I would love to see RRFW put the same effort and intensity into getting the Green River through Deso designated wilderness - the relative impact would be far greater than a river that is already in a National Park.


----------



## Tom Martin (Dec 5, 2004)

*50-50? Please...*

Hi Andy, while the GCPBA and river concessionaires trade association and AW all said it's 50-50, it's not any such thing... 

The 2006 CRMP allows about 14,385 concessions passengers in the summer months and 2,270 do-it-yourselfers in the same summer months. That's not 50-50.

That's 476 commercial launches of up to 32 people compaired to 123 trips of 16 folks or less and 62 trips of 8 folks or less. That's not 50-50 either.

In the winter, when there are no concessions passengers, there are roughly 1,855 do-it-yourself river runners on 120 river trips. 

Cites above 2006 ROD pg 3

This 50-50 is like saying we'll get the middle of the road and you get the shoulders. Or, we'll take the top of the cake with the icing, you get the bottom. 

Yes, the river concessions knew full well they would fracture the boating community with the agreement. Did you read the agreement? I'll post the link again. Do you think going after your organizations members who do not support the plan helps the boating comminity? 

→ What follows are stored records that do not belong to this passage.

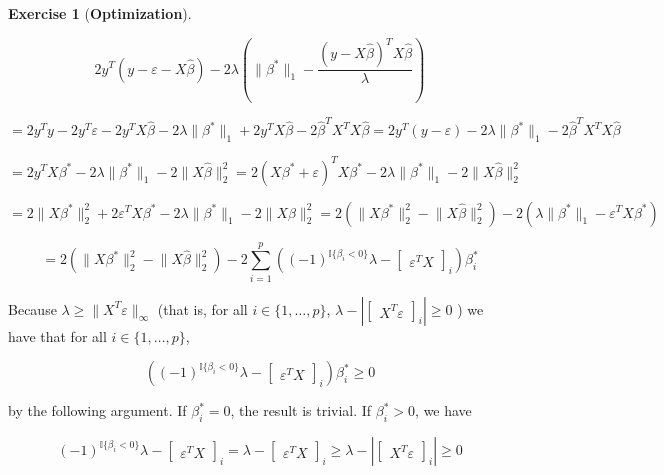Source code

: \documentclass{article}
\theoremstyle{definition}
\newtheorem{exercise}{Exercise}
\theoremstyle{definition}
\theoremstyle{definition}
\theoremstyle{definition}
\renewcommand{\epsilon}{\varepsilon}
\renewcommand{\epsilon}{\varepsilon}
\begin{document}
\begin{exercise}[\textbf{Optimization}]
\begin{enumerate}[(a)]
\begin{enumerate}[(i)]



\[
2y^T (y - \epsilon -X \hat{\beta} ) -  2\lambda \left(\lVert \beta^* \rVert_1 - \frac{(y - X \hat{\beta})^TX \hat{\beta}}{\lambda} \right)  
\]

\[
=2 y^T y - 2y^T \epsilon - 2y^TX \hat{\beta}  -2 \lambda\lVert \beta^* \rVert_1  + 2y^TX \hat{\beta}  -2  \hat{\beta}^T X^T X \hat{\beta} = 2y^T (y -  \epsilon)  -2 \lambda\lVert \beta^* \rVert_1   -  2\hat{\beta}^T X^T X \hat{\beta}
\]

\[
= 2y^T X \beta^* - 2\lambda\lVert \beta^* \rVert_1   -  2\lVert X \hat{\beta} \rVert_2^2  =  2(X \beta^* + \epsilon)^T X \beta^*  - 2 \lambda\lVert \beta^* \rVert_1   - 2\lVert X \hat{\beta} \rVert_2^2
\]

\[
= 2 \lVert X \beta^* \rVert_2^2 + 2\epsilon^T X \beta^* - 2\lambda\lVert \beta^* \rVert_1   - 2 \lVert X \hat{\beta} \rVert_2^2  = 2 \left( \lVert X \beta^* \rVert_2^2  - \lVert X \hat{\beta} \rVert_2^2\right)  - 2 \left( \lambda\lVert \beta^* \rVert_1  -   \epsilon^T X \beta^* \right)
\]

\[
= 2 \left( \lVert X \beta^* \rVert_2^2  - \lVert X \hat{\beta} \rVert_2^2\right)  - 2 \sum_{i=1}^p \left((-1)^{\mathbb{I}{\{\beta_i < 0\}}} \lambda-  \begin{bmatrix} \epsilon^T X \end{bmatrix}_i \right) \beta_i^* 
\]

Because \(\lambda \geq \lVert X^T \epsilon \rVert_\infty\) (that is, for all \(i \in \{1, \ldots, p\}\), \(\lambda -  \left| \begin{bmatrix} X^T \epsilon \end{bmatrix}_i \right| \geq 0 \) ) we have that for all \(i \in \{1, \ldots, p\}\),



\[
 \left((-1)^{\mathbb{I}{\{\beta_i < 0\}}} \lambda-  \begin{bmatrix} \epsilon^T X \end{bmatrix}_i \right) \beta_i^*  \geq 0
 \]
 
 by the following argument. If \(\beta_i^* = 0\), the result is trivial. If \(\beta_i^* > 0\), we have
 
 \[
  (-1)^{\mathbb{I}{\{\beta_i < 0\}}} \lambda-  \begin{bmatrix} \epsilon^T X \end{bmatrix}_i  =   \lambda-  \begin{bmatrix} \epsilon^T X \end{bmatrix}_i  \geq \lambda -  \left| \begin{bmatrix} X^T \epsilon \end{bmatrix}_i \right|  \geq 0
  \]
  

\end{enumerate}
\end{enumerate}
\end{exercise}
\end{document}
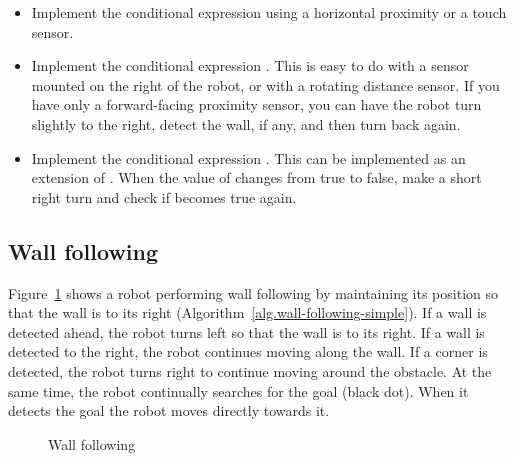 \begin{framed}
\begin{itemize}
\item Implement the conditional expression  using a horizontal proximity or a touch sensor.
\item Implement the conditional expression . This is easy to do with a sensor mounted on the right of the robot, or with a rotating distance sensor. If you have only a forward-facing proximity sensor, you can have the robot turn slightly to the right, detect the wall, if any, and then turn back again.
\item Implement the conditional expression . This can be implemented as an extension of . When the value of  changes from true to false, make a short right turn and check if  becomes true again.
\end{itemize}
\end{framed}

\subsection{Wall following}

Figure~\ref{fig.wall-following-simple} shows a robot performing wall following by maintaining its position so that the wall is to its right (Algorithm~\ref{alg.wall-following-simple}). If a wall is detected ahead, the robot turns left so that the wall is to its right. If a wall is detected to the right, the robot continues moving along the wall. If a corner is detected, the robot turns right to continue moving around the obstacle. At the same time, the robot continually searches for the goal (black dot). When it detects the goal the robot moves directly towards it.

\begin{figure}
\begin{center}
\caption{Wall following}\label{fig.wall-following-simple}
\end{center}
\end{figure}

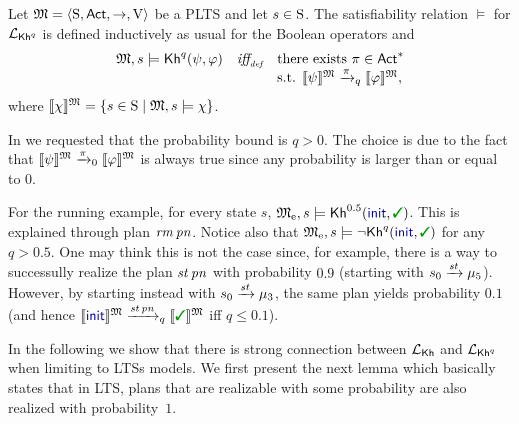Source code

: \begin{definition}\label{def:semantics:PKh}
  Let $\model = \tup{\S,\Act,\ra,\V}$ be a PLTS and let $s\in\S$.  The
  satisfiability relation $\models$ for $\PKh$ is defined inductively 
  as usual for the Boolean operators and
  \[
  \begin{array}{l@{\ \ \ }c@{\ \ \  }l}
    \model, s \models \kh^q(\psi,\varphi) & \iffdef & \text{there exists } \plan \in \Act^*  \\
    & & \text{s.t. } \truthset{\model}{\psi} \reach{\plan}_q \truthset{\model}{\varphi}, 
  \end{array}
  \]
  where $\truthset{\model}{\chi} = \csetsc{s\in\S}{\model,s\models\chi}$.
\end{definition}

In  we requested that the probability bound is
${q>0}$.  The choice is due to the fact that $\truthset{\model}{\psi}
\reach{\plan}_0 \truthset{\model}{\varphi}$ is always true since any
probability is larger than or equal to $0$.

\begin{example}\label{ex:running:pkh}
  For the running example, for every state $s$,
  $\modelex, s \models \kh^{0.5}(\init,\goal)$.
  This is explained through plan $\ramp\,\panic$.
  Notice also that $\modelex, s \models \neg \kh^q(\init,\goal)$ for
  any $q>0.5$. One may think this is not the case since, for example,
  there is a way to successully realize the plan $\stairs\,\panic$
  with probability $0.9$ (starting with $s_0\reach{\stairs}\mu_5$).
  However, by starting instead with $s_0\reach{\stairs}\mu_3$, the
  same plan yields probability $0.1$ (and hence
  $\truthset{\model}{\init}\reach{\stairs\,\panic}_q\truthset{\model}{\goal}$
  iff $q\leq 0.1$).
\end{example}

In the following we show that there is strong connection between
$\Khlogic$ and $\PKh$ when limiting to LTSs models. We first present
the next lemma which basically states that in LTS, plans that are
realizable with some probability are also realized with
probability~$1$.

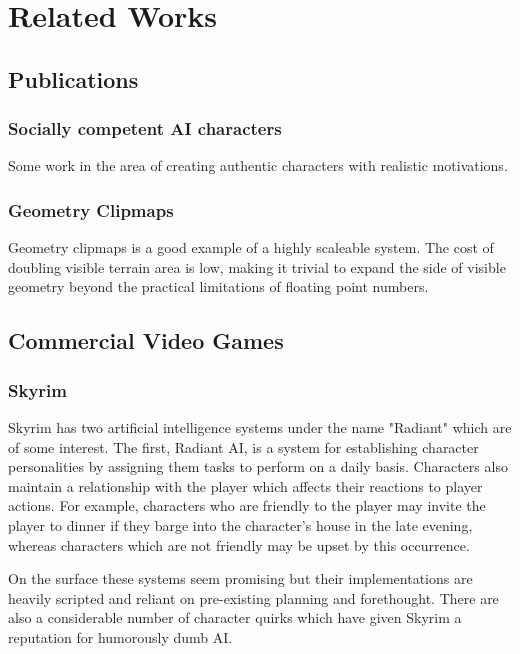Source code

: 
\chapter{Related Works}

\section{Publications}

\subsection{Socially competent AI characters}

Some work in the area of creating authentic characters with realistic motivations. \cite{socially_competent}

\subsection{Geometry Clipmaps}

Geometry clipmaps is a good example of a highly scaleable system. The cost of doubling visible terrain area is low, making it trivial to expand the side of visible geometry beyond the practical limitations of floating point numbers. \cite{geometry_clipmaps}

\section{Commercial Video Games}

\subsection{Skyrim}

Skyrim has two artificial intelligence systems under the name "Radiant" which are of some interest. The first, Radiant AI, is a system for establishing character personalities by assigning them tasks to perform on a daily basis. Characters also maintain a relationship with the player which affects their reactions to player actions. For example, characters who are friendly to the
player may invite the player to dinner if they barge into the character's house in the late evening, whereas characters which are not friendly may be upset by this occurrence.

On the surface these systems seem promising but their implementations are heavily scripted and reliant on pre-existing planning and forethought. There are also a considerable number of character quirks which have given Skyrim a reputation for humorously dumb AI. \cite{skyrim_gamespy} \cite{skyrim_ign} \cite{gameinformer_skyrimtech} \cite{skyrim_nesmith_radiant} \cite{skyrim_whatsnew}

To quote the agreement: "The Parties will use their best efforts to discourage their respective members from engaging in any activities that would, if undertaken by the Parties, be inconsistent with the Joint Recommendations and the terms of this Agreement."

Here's the link:

http://www.gcpba.org/index.php?option=com_content&task=view&id=50&Itemi d=28

Yes, this has split the boating community, just as we said it would when we first accidentally heard about it and let GCPBA memebrs know about it. Remember, the GCPBA never announced the agreement to thier members. To say this split in the river community is RRFW's fault is missing the point, like saying the numbers above are 50-50.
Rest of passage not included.